2. You Can Only “Fake it ’Til You Make it” For So Long
For a few weeks at that same job, I handed in assignments that I figured would be good enough. They showed that I had at least some competency in the role, and I thought the final products would be obvious cries for help to my boss. The only problem is that by handing in incomplete and incorrect work, I was wasting a lot of my colleagues’ time.
One of the biggest lessons I learned was that I needed to ask for help sooner. I probably would’ve gotten the answers I was looking for—and ultimately, I would’ve turned in better work, faster. On top of that, I probably wouldn’t have annoyed all my teammates about so many little details that I was hired to handle.
3. It’s Up to You to Figure Out What You Need to Be More Qualified
After my first few weeks on the job, I figured I’d have more training available to me. At the very least, I thought I’d have a couple days with my boss to learn the ropes of the job and the industry. But the reality was that he had a lot of things on his plate—and to a large degree, he’d hired me to handle the problems I was struggling to figure out.
Eventually he was blunt with me and said, “I know you don’t know how to do this, and I know you need help. But on some of this, you need to identify how you can get the information you need without knocking on my door every few minutes.”

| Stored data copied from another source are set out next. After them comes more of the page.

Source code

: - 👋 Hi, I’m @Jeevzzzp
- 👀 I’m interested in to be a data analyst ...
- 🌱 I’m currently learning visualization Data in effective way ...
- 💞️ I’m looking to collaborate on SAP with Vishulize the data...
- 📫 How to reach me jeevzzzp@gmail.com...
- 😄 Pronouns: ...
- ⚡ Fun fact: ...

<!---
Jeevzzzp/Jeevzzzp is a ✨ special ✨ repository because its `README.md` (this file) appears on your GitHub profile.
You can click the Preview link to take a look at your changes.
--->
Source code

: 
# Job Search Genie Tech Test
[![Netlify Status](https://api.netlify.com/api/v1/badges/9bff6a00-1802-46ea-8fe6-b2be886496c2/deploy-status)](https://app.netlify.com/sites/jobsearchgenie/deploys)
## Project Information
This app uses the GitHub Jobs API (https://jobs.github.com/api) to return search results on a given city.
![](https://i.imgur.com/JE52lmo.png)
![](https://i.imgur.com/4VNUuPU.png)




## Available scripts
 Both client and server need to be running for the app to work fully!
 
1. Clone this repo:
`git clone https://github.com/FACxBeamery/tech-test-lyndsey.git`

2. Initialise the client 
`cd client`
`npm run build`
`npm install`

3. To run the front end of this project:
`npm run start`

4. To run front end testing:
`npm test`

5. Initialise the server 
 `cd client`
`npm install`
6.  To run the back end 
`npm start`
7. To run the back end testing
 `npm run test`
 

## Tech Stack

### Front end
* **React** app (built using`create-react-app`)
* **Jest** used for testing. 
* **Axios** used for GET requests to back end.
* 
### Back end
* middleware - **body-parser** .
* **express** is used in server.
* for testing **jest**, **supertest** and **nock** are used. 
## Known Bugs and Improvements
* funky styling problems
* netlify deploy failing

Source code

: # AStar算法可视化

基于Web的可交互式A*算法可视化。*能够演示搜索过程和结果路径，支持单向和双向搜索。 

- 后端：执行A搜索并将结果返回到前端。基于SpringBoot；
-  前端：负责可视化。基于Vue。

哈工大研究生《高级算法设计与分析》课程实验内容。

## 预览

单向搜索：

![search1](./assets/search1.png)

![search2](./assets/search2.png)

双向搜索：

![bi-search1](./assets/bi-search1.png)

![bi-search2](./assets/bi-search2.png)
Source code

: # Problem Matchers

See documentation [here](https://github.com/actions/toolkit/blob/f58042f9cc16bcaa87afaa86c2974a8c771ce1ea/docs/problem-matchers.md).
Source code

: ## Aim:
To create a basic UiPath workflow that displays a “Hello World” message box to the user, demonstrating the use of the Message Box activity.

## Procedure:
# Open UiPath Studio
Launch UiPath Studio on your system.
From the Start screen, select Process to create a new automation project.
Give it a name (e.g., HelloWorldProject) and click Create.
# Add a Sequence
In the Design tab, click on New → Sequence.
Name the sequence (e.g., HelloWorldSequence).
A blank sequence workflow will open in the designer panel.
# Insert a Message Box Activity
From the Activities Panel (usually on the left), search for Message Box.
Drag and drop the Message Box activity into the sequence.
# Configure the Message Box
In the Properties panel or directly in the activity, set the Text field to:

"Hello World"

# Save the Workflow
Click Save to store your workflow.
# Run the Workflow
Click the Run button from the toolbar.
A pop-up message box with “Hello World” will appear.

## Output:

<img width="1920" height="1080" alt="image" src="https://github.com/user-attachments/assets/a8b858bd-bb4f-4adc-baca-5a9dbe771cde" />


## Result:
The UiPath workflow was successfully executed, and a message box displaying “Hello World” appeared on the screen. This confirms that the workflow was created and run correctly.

I thought this was harsh at the time, but I know now that he was right. I was using my knowledge gaps as excuses for bad work, and it was showing. While there were very specific things about the company I needed to ask about, there were also online resources, books, and even courses that I could’ve relied on for some of the more general things I was trying to figure out.

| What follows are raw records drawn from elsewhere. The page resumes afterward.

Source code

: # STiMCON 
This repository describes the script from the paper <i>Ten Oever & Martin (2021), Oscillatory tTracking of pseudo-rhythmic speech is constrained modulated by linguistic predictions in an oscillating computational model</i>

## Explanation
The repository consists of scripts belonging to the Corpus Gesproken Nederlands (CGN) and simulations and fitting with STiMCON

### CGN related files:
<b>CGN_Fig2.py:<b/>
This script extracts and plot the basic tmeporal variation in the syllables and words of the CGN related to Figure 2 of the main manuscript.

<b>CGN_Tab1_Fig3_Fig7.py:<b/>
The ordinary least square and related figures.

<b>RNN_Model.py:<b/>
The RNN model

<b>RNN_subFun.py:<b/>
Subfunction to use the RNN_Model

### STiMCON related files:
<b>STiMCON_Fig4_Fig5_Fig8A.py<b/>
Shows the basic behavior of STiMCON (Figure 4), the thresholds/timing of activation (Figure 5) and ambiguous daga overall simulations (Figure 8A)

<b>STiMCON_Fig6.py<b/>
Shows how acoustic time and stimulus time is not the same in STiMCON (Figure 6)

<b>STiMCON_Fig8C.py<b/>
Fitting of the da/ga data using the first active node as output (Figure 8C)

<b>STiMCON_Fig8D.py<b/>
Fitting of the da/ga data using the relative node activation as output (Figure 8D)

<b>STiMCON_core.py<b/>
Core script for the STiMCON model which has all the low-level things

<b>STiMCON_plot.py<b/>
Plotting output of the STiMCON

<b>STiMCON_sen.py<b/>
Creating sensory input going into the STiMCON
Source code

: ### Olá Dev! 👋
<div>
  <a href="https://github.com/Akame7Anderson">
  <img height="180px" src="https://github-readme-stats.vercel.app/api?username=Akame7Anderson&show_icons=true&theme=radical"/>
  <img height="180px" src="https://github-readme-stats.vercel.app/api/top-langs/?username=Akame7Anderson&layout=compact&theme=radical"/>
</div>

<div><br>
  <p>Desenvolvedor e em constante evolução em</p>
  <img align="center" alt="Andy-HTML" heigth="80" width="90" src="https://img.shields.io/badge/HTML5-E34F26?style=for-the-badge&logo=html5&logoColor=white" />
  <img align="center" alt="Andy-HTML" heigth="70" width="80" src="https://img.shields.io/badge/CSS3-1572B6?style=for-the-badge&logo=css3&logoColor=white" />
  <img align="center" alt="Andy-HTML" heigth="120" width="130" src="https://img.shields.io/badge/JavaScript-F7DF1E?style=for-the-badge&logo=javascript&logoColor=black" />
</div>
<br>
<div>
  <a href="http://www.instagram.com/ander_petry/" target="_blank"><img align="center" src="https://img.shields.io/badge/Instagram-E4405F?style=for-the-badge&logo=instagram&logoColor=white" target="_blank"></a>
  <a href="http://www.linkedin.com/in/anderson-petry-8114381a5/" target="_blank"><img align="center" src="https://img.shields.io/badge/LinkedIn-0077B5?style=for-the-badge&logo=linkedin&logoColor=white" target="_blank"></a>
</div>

If you’re in these shoes, take it from me—make yourself a list of the things you’re not good at, and see how many you figure out on your own. (And if you’re struggling, here are five ways to handle being lost that won’t make you look bad.)
Some of the things you’ll learn about yourself when you admit you’re lost aren’t the most fun to come to terms with. But even the toughest lessons can be helpful, especially when you’re denying yourself the help you need to improve at your job.
And you might not always like what you hear when you own up to your knowledge gaps, but you will grow from the experience. So take the leap and tell your manager that you’re struggling and would like guidance. It’s scary at first, but you’ll ultimately grow by being honest and open. Plus, you’ll almost immediately feel better when you no longer feel like you’re hiding this big secret.